Data records:
**********

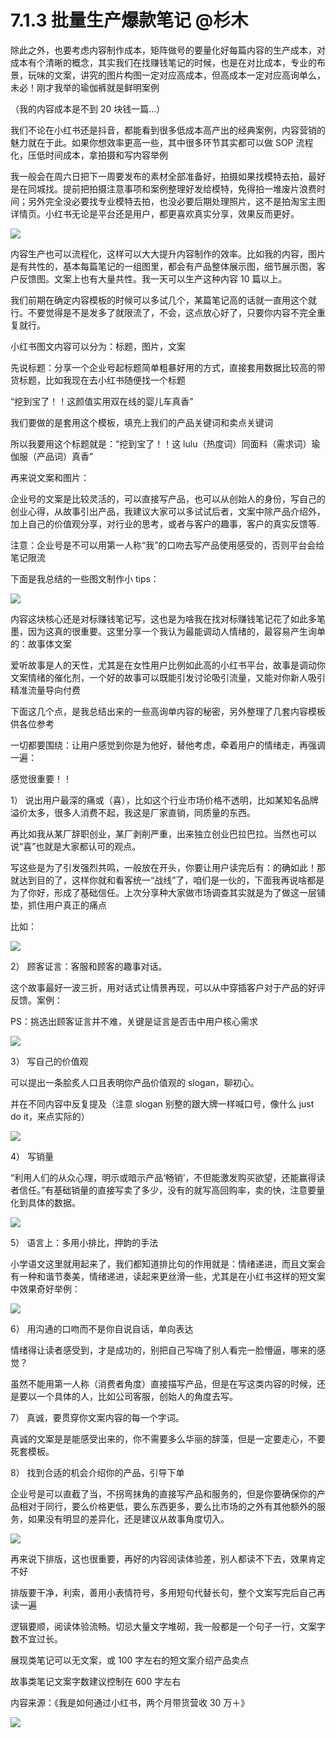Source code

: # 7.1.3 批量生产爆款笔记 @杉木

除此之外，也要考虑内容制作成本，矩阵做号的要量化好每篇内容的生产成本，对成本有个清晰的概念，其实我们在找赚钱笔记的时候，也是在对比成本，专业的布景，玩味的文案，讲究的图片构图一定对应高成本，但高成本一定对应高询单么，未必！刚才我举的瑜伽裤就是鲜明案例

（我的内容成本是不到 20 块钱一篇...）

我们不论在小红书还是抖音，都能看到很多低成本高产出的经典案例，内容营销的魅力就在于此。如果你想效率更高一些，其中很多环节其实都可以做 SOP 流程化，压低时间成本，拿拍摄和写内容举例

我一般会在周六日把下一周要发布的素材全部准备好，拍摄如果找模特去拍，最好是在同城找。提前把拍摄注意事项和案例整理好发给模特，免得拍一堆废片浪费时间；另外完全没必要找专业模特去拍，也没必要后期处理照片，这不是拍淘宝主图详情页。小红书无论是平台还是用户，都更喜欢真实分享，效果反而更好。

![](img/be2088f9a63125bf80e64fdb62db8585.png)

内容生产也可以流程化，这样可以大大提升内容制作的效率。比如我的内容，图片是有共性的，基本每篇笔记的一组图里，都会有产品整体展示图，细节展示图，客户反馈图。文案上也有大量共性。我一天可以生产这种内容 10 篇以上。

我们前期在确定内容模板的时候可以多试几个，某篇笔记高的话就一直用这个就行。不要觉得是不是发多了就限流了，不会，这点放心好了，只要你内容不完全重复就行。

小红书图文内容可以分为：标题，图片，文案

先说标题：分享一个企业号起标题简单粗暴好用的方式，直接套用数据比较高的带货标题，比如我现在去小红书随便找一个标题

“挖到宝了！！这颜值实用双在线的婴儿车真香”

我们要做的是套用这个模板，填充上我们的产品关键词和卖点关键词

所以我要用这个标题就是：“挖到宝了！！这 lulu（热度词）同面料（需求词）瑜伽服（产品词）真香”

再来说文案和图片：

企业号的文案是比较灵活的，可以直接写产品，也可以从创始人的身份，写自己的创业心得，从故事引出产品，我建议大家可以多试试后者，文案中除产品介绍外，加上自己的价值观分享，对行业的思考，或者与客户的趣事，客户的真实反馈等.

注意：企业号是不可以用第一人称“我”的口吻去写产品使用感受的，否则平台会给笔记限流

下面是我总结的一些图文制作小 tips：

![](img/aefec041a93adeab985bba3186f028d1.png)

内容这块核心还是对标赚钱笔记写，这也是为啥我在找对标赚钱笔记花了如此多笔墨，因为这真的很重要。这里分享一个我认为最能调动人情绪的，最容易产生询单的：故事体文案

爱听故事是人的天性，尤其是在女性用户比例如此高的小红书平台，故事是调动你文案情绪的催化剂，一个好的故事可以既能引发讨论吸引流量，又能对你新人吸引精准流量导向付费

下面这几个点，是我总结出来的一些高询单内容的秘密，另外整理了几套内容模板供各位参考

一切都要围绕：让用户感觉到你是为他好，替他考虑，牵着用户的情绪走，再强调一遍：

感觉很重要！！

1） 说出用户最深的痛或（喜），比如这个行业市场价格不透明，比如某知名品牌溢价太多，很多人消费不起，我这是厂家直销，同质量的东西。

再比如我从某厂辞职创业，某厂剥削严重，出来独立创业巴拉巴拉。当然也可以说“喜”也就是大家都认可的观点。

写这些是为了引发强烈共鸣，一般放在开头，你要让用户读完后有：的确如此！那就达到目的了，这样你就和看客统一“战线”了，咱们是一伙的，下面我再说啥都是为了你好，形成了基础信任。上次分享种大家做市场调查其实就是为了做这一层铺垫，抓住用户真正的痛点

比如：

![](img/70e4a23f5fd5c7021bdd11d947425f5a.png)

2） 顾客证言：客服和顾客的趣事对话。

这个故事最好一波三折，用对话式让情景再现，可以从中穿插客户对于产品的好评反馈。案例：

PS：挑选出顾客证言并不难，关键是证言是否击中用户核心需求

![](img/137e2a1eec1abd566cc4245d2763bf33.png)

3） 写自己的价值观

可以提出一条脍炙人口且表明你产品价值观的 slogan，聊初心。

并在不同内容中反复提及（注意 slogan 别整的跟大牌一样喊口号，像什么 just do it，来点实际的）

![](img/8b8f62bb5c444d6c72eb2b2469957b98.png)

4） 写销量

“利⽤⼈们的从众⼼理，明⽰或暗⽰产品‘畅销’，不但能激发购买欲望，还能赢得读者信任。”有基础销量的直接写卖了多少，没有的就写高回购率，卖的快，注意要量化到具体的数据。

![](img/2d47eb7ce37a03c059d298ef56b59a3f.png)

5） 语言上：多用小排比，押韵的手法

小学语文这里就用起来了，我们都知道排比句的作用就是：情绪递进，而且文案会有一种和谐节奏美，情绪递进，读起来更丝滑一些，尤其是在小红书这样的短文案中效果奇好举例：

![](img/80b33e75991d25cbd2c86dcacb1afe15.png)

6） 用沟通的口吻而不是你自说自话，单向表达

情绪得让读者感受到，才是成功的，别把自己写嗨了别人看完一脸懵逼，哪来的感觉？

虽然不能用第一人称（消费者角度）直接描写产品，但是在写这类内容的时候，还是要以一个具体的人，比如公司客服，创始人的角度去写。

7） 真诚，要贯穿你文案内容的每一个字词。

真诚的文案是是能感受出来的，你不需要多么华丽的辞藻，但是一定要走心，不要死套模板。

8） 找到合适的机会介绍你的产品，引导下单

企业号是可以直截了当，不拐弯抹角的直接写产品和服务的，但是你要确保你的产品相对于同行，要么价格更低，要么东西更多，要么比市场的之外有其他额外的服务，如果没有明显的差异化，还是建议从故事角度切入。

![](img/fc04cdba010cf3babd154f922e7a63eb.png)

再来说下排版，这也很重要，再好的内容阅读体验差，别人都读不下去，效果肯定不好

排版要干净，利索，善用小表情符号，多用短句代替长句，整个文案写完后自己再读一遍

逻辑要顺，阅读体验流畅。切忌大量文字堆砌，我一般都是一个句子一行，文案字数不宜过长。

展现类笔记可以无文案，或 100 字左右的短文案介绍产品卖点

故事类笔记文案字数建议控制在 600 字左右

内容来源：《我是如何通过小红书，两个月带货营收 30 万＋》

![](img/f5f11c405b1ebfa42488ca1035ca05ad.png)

**********

§ **Goal of the exercise**:
Set the entries down exactly, but not the pictures.

§ **Your solution**:
Source code

: # 7.1.3 批量生产爆款笔记 @杉木

除此之外，也要考虑内容制作成本，矩阵做号的要量化好每篇内容的生产成本，对成本有个清晰的概念，其实我们在找赚钱笔记的时候，也是在对比成本，专业的布景，玩味的文案，讲究的图片构图一定对应高成本，但高成本一定对应高询单么，未必！刚才我举的瑜伽裤就是鲜明案例

（我的内容成本是不到 20 块钱一篇...）

我们不论在小红书还是抖音，都能看到很多低成本高产出的经典案例，内容营销的魅力就在于此。如果你想效率更高一些，其中很多环节其实都可以做 SOP 流程化，压低时间成本，拿拍摄和写内容举例

我一般会在周六日把下一周要发布的素材全部准备好，拍摄如果找模特去拍，最好是在同城找。提前把拍摄注意事项和案例整理好发给模特，免得拍一堆废片浪费时间；另外完全没必要找专业模特去拍，也没必要后期处理照片，这不是拍淘宝主图详情页。小红书无论是平台还是用户，都更喜欢真实分享，效果反而更好。

![](img/be2088f9a63125bf80e64fdb62db8585.png)

内容生产也可以流程化，这样可以大大提升内容制作的效率。比如我的内容，图片是有共性的，基本每篇笔记的一组图里，都会有产品整体展示图，细节展示图，客户反馈图。文案上也有大量共性。我一天可以生产这种内容 10 篇以上。

我们前期在确定内容模板的时候可以多试几个，某篇笔记高的话就一直用这个就行。不要觉得是不是发多了就限流了，不会，这点放心好了，只要你内容不完全重复就行。

小红书图文内容可以分为：标题，图片，文案

先说标题：分享一个企业号起标题简单粗暴好用的方式，直接套用数据比较高的带货标题，比如我现在去小红书随便找一个标题

“挖到宝了！！这颜值实用双在线的婴儿车真香”

我们要做的是套用这个模板，填充上我们的产品关键词和卖点关键词

所以我要用这个标题就是：“挖到宝了！！这 lulu（热度词）同面料（需求词）瑜伽服（产品词）真香”

再来说文案和图片：

企业号的文案是比较灵活的，可以直接写产品，也可以从创始人的身份，写自己的创业心得，从故事引出产品，我建议大家可以多试试后者，文案中除产品介绍外，加上自己的价值观分享，对行业的思考，或者与客户的趣事，客户的真实反馈等.

注意：企业号是不可以用第一人称“我”的口吻去写产品使用感受的，否则平台会给笔记限流

下面是我总结的一些图文制作小 tips：

![](img/aefec041a93adeab985bba3186f028d1.png)

内容这块核心还是对标赚钱笔记写，这也是为啥我在找对标赚钱笔记花了如此多笔墨，因为这真的很重要。这里分享一个我认为最能调动人情绪的，最容易产生询单的：故事体文案

爱听故事是人的天性，尤其是在女性用户比例如此高的小红书平台，故事是调动你文案情绪的催化剂，一个好的故事可以既能引发讨论吸引流量，又能对你新人吸引精准流量导向付费

下面这几个点，是我总结出来的一些高询单内容的秘密，另外整理了几套内容模板供各位参考

一切都要围绕：让用户感觉到你是为他好，替他考虑，牵着用户的情绪走，再强调一遍：

感觉很重要！！

1） 说出用户最深的痛或（喜），比如这个行业市场价格不透明，比如某知名品牌溢价太多，很多人消费不起，我这是厂家直销，同质量的东西。

再比如我从某厂辞职创业，某厂剥削严重，出来独立创业巴拉巴拉。当然也可以说“喜”也就是大家都认可的观点。

写这些是为了引发强烈共鸣，一般放在开头，你要让用户读完后有：的确如此！那就达到目的了，这样你就和看客统一“战线”了，咱们是一伙的，下面我再说啥都是为了你好，形成了基础信任。上次分享种大家做市场调查其实就是为了做这一层铺垫，抓住用户真正的痛点

比如：

![](img/70e4a23f5fd5c7021bdd11d947425f5a.png)

2） 顾客证言：客服和顾客的趣事对话。

这个故事最好一波三折，用对话式让情景再现，可以从中穿插客户对于产品的好评反馈。案例：

PS：挑选出顾客证言并不难，关键是证言是否击中用户核心需求

![](img/137e2a1eec1abd566cc4245d2763bf33.png)

3） 写自己的价值观

可以提出一条脍炙人口且表明你产品价值观的 slogan，聊初心。

并在不同内容中反复提及（注意 slogan 别整的跟大牌一样喊口号，像什么 just do it，来点实际的）

![](img/8b8f62bb5c444d6c72eb2b2469957b98.png)

4） 写销量

“利⽤⼈们的从众⼼理，明⽰或暗⽰产品‘畅销’，不但能激发购买欲望，还能赢得读者信任。”有基础销量的直接写卖了多少，没有的就写高回购率，卖的快，注意要量化到具体的数据。

![](img/2d47eb7ce37a03c059d298ef56b59a3f.png)

5） 语言上：多用小排比，押韵的手法

小学语文这里就用起来了，我们都知道排比句的作用就是：情绪递进，而且文案会有一种和谐节奏美，情绪递进，读起来更丝滑一些，尤其是在小红书这样的短文案中效果奇好举例：

![](img/80b33e75991d25cbd2c86dcacb1afe15.png)

6） 用沟通的口吻而不是你自说自话，单向表达

情绪得让读者感受到，才是成功的，别把自己写嗨了别人看完一脸懵逼，哪来的感觉？

虽然不能用第一人称（消费者角度）直接描写产品，但是在写这类内容的时候，还是要以一个具体的人，比如公司客服，创始人的角度去写。

7） 真诚，要贯穿你文案内容的每一个字词。

真诚的文案是是能感受出来的，你不需要多么华丽的辞藻，但是一定要走心，不要死套模板。

8） 找到合适的机会介绍你的产品，引导下单

企业号是可以直截了当，不拐弯抹角的直接写产品和服务的，但是你要确保你的产品相对于同行，要么价格更低，要么东西更多，要么比市场的之外有其他额外的服务，如果没有明显的差异化，还是建议从故事角度切入。

![](img/fc04cdba010cf3babd154f922e7a63eb.png)

再来说下排版，这也很重要，再好的内容阅读体验差，别人都读不下去，效果肯定不好

排版要干净，利索，善用小表情符号，多用短句代替长句，整个文案写完后自己再读一遍

逻辑要顺，阅读体验流畅。切忌大量文字堆砌，我一般都是一个句子一行，文案字数不宜过长。

展现类笔记可以无文案，或 100 字左右的短文案介绍产品卖点

故事类笔记文案字数建议控制在 600 字左右

内容来源：《我是如何通过小红书，两个月带货营收 30 万＋》

![](img/f5f11c405b1ebfa42488ca1035ca05ad.png)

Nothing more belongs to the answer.